Rangnath Narayan Orpe, historically mentioned as ‘Rango Narayan’, was a warrior and administrative officer on Fort Vishalgad, under the regime of Shivaji, founder of the Maratha Empire and his son Sambhaji in the 17th century India. He is known for defeating the Bijapur army in the battle of Vishalgad in July 1660.

==Background==
Rango Narayan was born in the historical Sarpotdar family of Karhade Brahmin, settled in Vishalgad since late 16th century. His father Naropant was the chief of Kothi and Ambarkhana i.e. Food Stocks & Treasure in the regime of Mohammed Adil Shah, Sultan of Bijapur.

==Early life==
It seems during 1659, Rango Narayan was the 'In charge' of the fort Vishalgad as Adilshahi General Afzalkhan sent a letter to him asking him to join his hands in the campaign against Shivaji. He has also given certain promises. However, Rango Narayan did not respond. Probably, he had already conspired with Shivaji, because immediately after Afzal Khan's defeat and death, Shivaji attached the fort to the proposed Maratha Empire on November, 1659. In the same year, Shivaji wrote a letter to Udhaji Ahir Rao, the then Killedar of the fort Vishalgad, ordering him to hand over the charge of Karkhanisi to Rango Narayan. The sequence of incidents proves that Rango Narayan helped Shivaji in capturing the fort.

==Battle of Vishalgad==
On July 1660, when Shivaji escaped from Panhala fort and reached Vishalgad after the Battle of Pavan Khind, he ordered Rango Narayan to attack the Adilshahi troops by camping around the fort. Rango Narayan did the job up to complete satisfaction of Shivaji.

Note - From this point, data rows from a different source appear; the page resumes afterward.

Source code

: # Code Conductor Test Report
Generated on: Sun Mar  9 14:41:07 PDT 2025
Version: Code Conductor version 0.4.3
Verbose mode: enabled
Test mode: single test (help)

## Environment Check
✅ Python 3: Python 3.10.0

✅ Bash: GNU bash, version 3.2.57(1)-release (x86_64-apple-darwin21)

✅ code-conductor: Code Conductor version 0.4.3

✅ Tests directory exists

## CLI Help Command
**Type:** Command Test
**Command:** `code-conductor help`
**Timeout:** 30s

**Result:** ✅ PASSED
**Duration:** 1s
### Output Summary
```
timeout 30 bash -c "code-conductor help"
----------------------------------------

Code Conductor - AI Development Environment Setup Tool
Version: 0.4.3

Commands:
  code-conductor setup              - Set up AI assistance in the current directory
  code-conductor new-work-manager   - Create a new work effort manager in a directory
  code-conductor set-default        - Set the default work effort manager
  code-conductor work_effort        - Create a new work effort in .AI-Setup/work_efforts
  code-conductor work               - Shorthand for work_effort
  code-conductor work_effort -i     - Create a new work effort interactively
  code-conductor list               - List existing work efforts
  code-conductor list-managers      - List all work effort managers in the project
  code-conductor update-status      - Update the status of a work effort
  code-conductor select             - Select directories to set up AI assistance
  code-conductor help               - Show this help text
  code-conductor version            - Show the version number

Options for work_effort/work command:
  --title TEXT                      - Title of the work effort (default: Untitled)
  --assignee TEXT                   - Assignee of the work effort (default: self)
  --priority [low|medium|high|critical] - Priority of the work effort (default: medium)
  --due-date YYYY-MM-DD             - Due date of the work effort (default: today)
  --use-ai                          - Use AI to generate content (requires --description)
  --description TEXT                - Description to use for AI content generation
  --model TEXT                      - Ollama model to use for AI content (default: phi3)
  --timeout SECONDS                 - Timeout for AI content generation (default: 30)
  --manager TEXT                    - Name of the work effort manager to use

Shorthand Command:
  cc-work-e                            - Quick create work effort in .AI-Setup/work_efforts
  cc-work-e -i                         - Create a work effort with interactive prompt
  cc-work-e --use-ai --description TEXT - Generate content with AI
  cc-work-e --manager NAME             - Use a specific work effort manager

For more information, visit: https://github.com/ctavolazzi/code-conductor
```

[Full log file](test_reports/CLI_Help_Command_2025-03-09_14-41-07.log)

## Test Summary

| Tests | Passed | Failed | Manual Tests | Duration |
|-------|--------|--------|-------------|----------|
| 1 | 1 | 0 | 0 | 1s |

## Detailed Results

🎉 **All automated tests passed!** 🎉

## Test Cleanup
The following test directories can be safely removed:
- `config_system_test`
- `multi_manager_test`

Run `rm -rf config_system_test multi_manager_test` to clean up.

Adilshahi troops headed by Siddhi Masood, Suryarao Surve and Jaswantrao Dalavi were attacked from a hill called Gonimooth, fiercely beaten and turned back to fort Panhala by the Marathas, headed by Rango Narayan. He was handsomely rewarded by Shivaji for his great performance. Later, during his coronation ceremony in June 1674, Shivaji conferred on him the honor of ‘Palkhi’ and doubled his remuneration.

==Later life and inheritance==
After Shivaji’s death in 1680, he continued working for Chhatrapati Sambhaji as his officer in confidence on Vishalgad. References indicate that he was rewarded by Sambhaji for discharging his responsibilities successfully while constructing the fortresses of fort Vishalgad during 1683–1684. There is no mention as to the year of his death, however, several sources are available about the battles fought and diplomacy shown from time to time by his sons Kashi Rangnath and Shamji Rangnath in the regimes of Chhatrapati Rajaram and Tarabai.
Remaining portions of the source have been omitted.